話が出たのでレンバディオンLembadionの優雅な泳ぎをどうぞ〜
(つんつんくる〜り)

このひとの細胞長は125µm前後といったところ。Lembadion bullinumかな。
(もしもあのトラケリウスのお腹の中身がレンバディオンだとすれば、大きさ的にLembadion lucensあたりの小型種かも)

トラケリウス

こちらは、トラケリウスTracheliusと思われます。
ディレプタスに近い仲間の繊毛虫です。象の鼻みたいな突起が特徴。
1枚目の画像で肩口にろうと状に見えているのが口だと思います。

よく見ると、お腹の中にレンバディオンのようなものが入っているように見えますね〜

トラケリウス 1
トラケリウス 2
トラケリウス 3
トラケリウス 4

ヒドロセラたくさん

いつもの池では珪藻ヒドロセラHydroseraは珍しくないようで、観察中にしばしば見かけます。
(季節にもよるのかな?最近特によく見る気がする)

星形にみえるのが殻面(正面、お弁当箱で言うと蓋)。

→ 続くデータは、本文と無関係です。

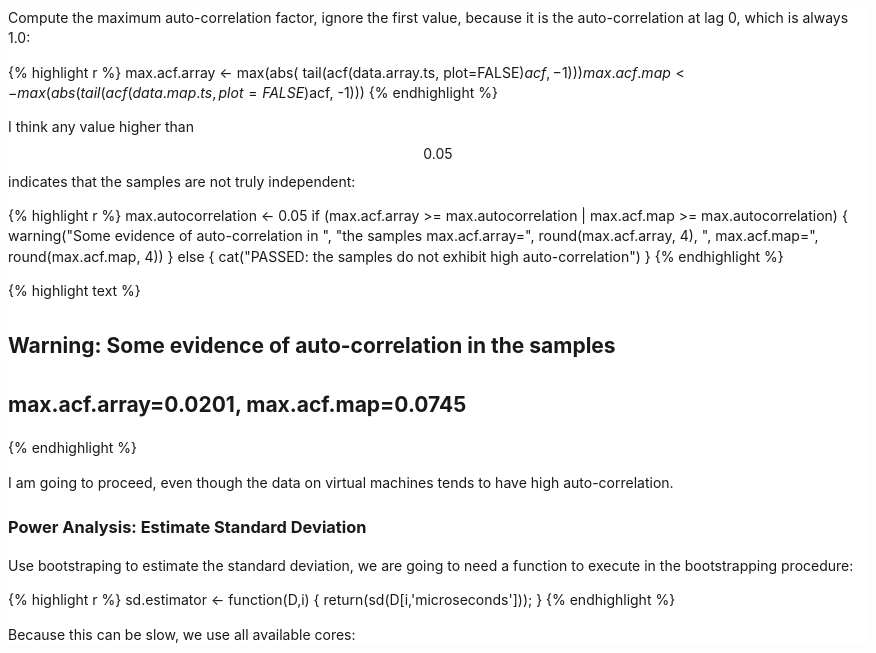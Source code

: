Compute the maximum auto-correlation factor, ignore the first value,
because it is the auto-correlation at lag 0, which is always 1.0:


{% highlight r %}
max.acf.array <- max(abs(
    tail(acf(data.array.ts, plot=FALSE)$acf, -1)))
max.acf.map <- max(abs(
    tail(acf(data.map.ts, plot=FALSE)$acf, -1)))
{% endhighlight %}

I think any value higher than $$0.05$$ indicates that the samples are
not truly independent:


{% highlight r %}
max.autocorrelation <- 0.05
if (max.acf.array >= max.autocorrelation |
    max.acf.map >= max.autocorrelation) {
    warning("Some evidence of auto-correlation in ",
         "the samples max.acf.array=",
         round(max.acf.array, 4),
         ", max.acf.map=",
         round(max.acf.map, 4))
} else {
    cat("PASSED: the samples do not exhibit high auto-correlation")
}
{% endhighlight %}



{% highlight text %}
## Warning: Some evidence of auto-correlation in the samples
## max.acf.array=0.0201, max.acf.map=0.0745
{% endhighlight %}

I am going to proceed, even though the data on virtual machines tends
to have high auto-correlation.

### Power Analysis: Estimate Standard Deviation

Use bootstraping to estimate the standard deviation, we are going to
need a function to execute in the bootstrapping procedure:


{% highlight r %}
sd.estimator <- function(D,i) {
    return(sd(D[i,'microseconds']));
}
{% endhighlight %}

Because this can be slow, we use all available cores:


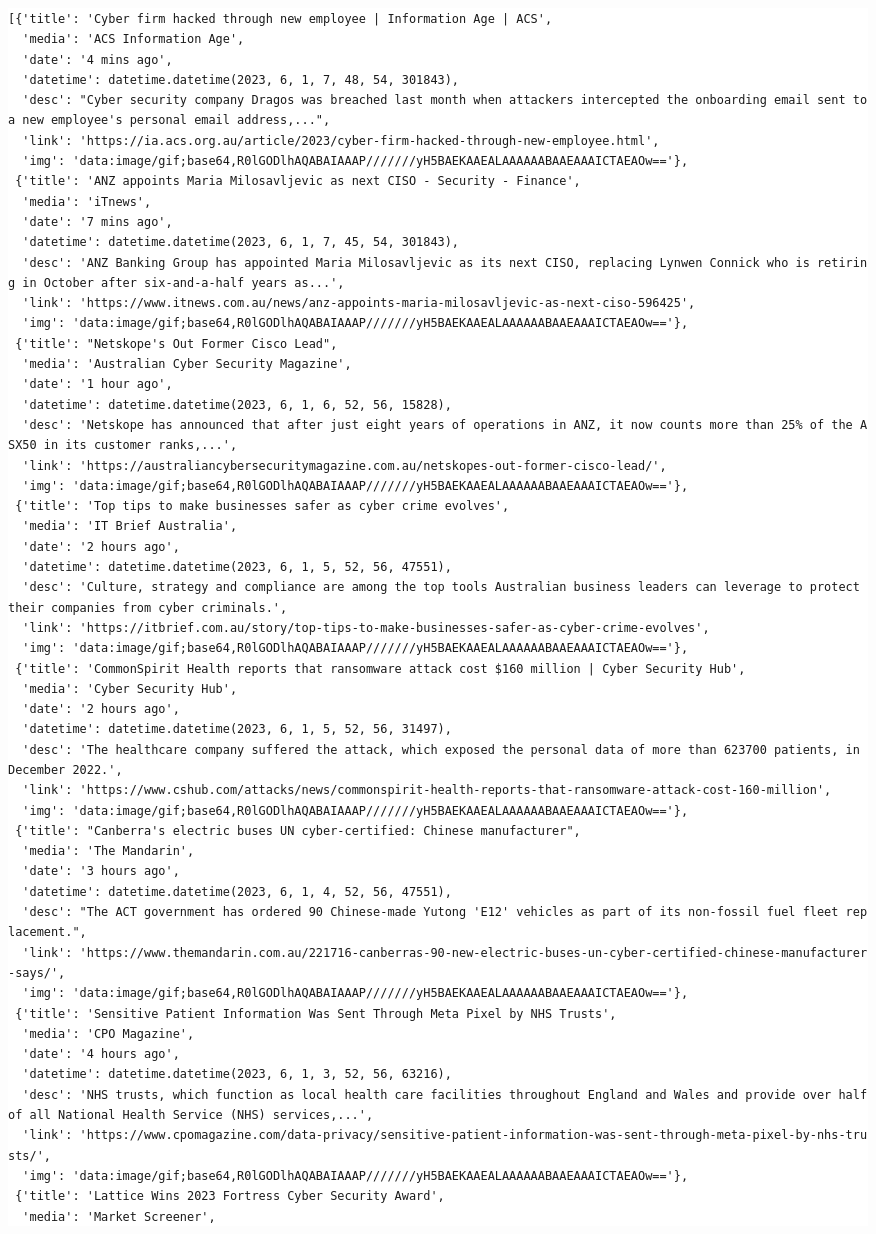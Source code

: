 


    [{'title': 'Cyber firm hacked through new employee | Information Age | ACS',
      'media': 'ACS Information Age',
      'date': '4 mins ago',
      'datetime': datetime.datetime(2023, 6, 1, 7, 48, 54, 301843),
      'desc': "Cyber security company Dragos was breached last month when attackers intercepted the onboarding email sent to a new employee's personal email address,...",
      'link': 'https://ia.acs.org.au/article/2023/cyber-firm-hacked-through-new-employee.html',
      'img': 'data:image/gif;base64,R0lGODlhAQABAIAAAP///////yH5BAEKAAEALAAAAAABAAEAAAICTAEAOw=='},
     {'title': 'ANZ appoints Maria Milosavljevic as next CISO - Security - Finance',
      'media': 'iTnews',
      'date': '7 mins ago',
      'datetime': datetime.datetime(2023, 6, 1, 7, 45, 54, 301843),
      'desc': 'ANZ Banking Group has appointed Maria Milosavljevic as its next CISO, replacing Lynwen Connick who is retiring in October after six-and-a-half years as...',
      'link': 'https://www.itnews.com.au/news/anz-appoints-maria-milosavljevic-as-next-ciso-596425',
      'img': 'data:image/gif;base64,R0lGODlhAQABAIAAAP///////yH5BAEKAAEALAAAAAABAAEAAAICTAEAOw=='},
     {'title': "Netskope's Out Former Cisco Lead",
      'media': 'Australian Cyber Security Magazine',
      'date': '1 hour ago',
      'datetime': datetime.datetime(2023, 6, 1, 6, 52, 56, 15828),
      'desc': 'Netskope has announced that after just eight years of operations in ANZ, it now counts more than 25% of the ASX50 in its customer ranks,...',
      'link': 'https://australiancybersecuritymagazine.com.au/netskopes-out-former-cisco-lead/',
      'img': 'data:image/gif;base64,R0lGODlhAQABAIAAAP///////yH5BAEKAAEALAAAAAABAAEAAAICTAEAOw=='},
     {'title': 'Top tips to make businesses safer as cyber crime evolves',
      'media': 'IT Brief Australia',
      'date': '2 hours ago',
      'datetime': datetime.datetime(2023, 6, 1, 5, 52, 56, 47551),
      'desc': 'Culture, strategy and compliance are among the top tools Australian business leaders can leverage to protect their companies from cyber criminals.',
      'link': 'https://itbrief.com.au/story/top-tips-to-make-businesses-safer-as-cyber-crime-evolves',
      'img': 'data:image/gif;base64,R0lGODlhAQABAIAAAP///////yH5BAEKAAEALAAAAAABAAEAAAICTAEAOw=='},
     {'title': 'CommonSpirit Health reports that ransomware attack cost $160 million | Cyber Security Hub',
      'media': 'Cyber Security Hub',
      'date': '2 hours ago',
      'datetime': datetime.datetime(2023, 6, 1, 5, 52, 56, 31497),
      'desc': 'The healthcare company suffered the attack, which exposed the personal data of more than 623700 patients, in December 2022.',
      'link': 'https://www.cshub.com/attacks/news/commonspirit-health-reports-that-ransomware-attack-cost-160-million',
      'img': 'data:image/gif;base64,R0lGODlhAQABAIAAAP///////yH5BAEKAAEALAAAAAABAAEAAAICTAEAOw=='},
     {'title': "Canberra's electric buses UN cyber-certified: Chinese manufacturer",
      'media': 'The Mandarin',
      'date': '3 hours ago',
      'datetime': datetime.datetime(2023, 6, 1, 4, 52, 56, 47551),
      'desc': "The ACT government has ordered 90 Chinese-made Yutong 'E12' vehicles as part of its non-fossil fuel fleet replacement.",
      'link': 'https://www.themandarin.com.au/221716-canberras-90-new-electric-buses-un-cyber-certified-chinese-manufacturer-says/',
      'img': 'data:image/gif;base64,R0lGODlhAQABAIAAAP///////yH5BAEKAAEALAAAAAABAAEAAAICTAEAOw=='},
     {'title': 'Sensitive Patient Information Was Sent Through Meta Pixel by NHS Trusts',
      'media': 'CPO Magazine',
      'date': '4 hours ago',
      'datetime': datetime.datetime(2023, 6, 1, 3, 52, 56, 63216),
      'desc': 'NHS trusts, which function as local health care facilities throughout England and Wales and provide over half of all National Health Service (NHS) services,...',
      'link': 'https://www.cpomagazine.com/data-privacy/sensitive-patient-information-was-sent-through-meta-pixel-by-nhs-trusts/',
      'img': 'data:image/gif;base64,R0lGODlhAQABAIAAAP///////yH5BAEKAAEALAAAAAABAAEAAAICTAEAOw=='},
     {'title': 'Lattice Wins 2023 Fortress Cyber Security Award',
      'media': 'Market Screener',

横から見ると四角く見えます。

ヒドロセラだらけ

管の中 2

リボン(葉緑体)がほどけかかったアオミドロ。
そこに、管の中で嬉しそうにしていたひとたちを発見。
もしかして彼らが管をきれいにしているのかなあと思っていたのですが、やっぱりそうだったみたいです。
葉緑体をほおばって、皆さん緑色になっています(丸呑みして変形しているひとも)。

ユードリナ(or ヤマギシエラ)

こちらはユードリナEudorina(タマヒゲマワリ)。
パンドリナと違って、群体内の細胞はお互いに離れています。
いつもの池ではなく水田で採取。

…と書いておいて何ですが、
実はユードリナ属によく似たヤマギシエラ属Yamagishiellaというのがあり、見た目での区別は難しいそう。
参考:タマヒゲマワリ(ユードリナ)属の1種 Eudorina sp.(生きもの好きの語る自然誌)

共に有性生殖を行いますが、ヤマギシエラは同型配偶、ユードリナは異型配偶とのこと。
ここが雌雄起源の分水嶺という感じでしょうか。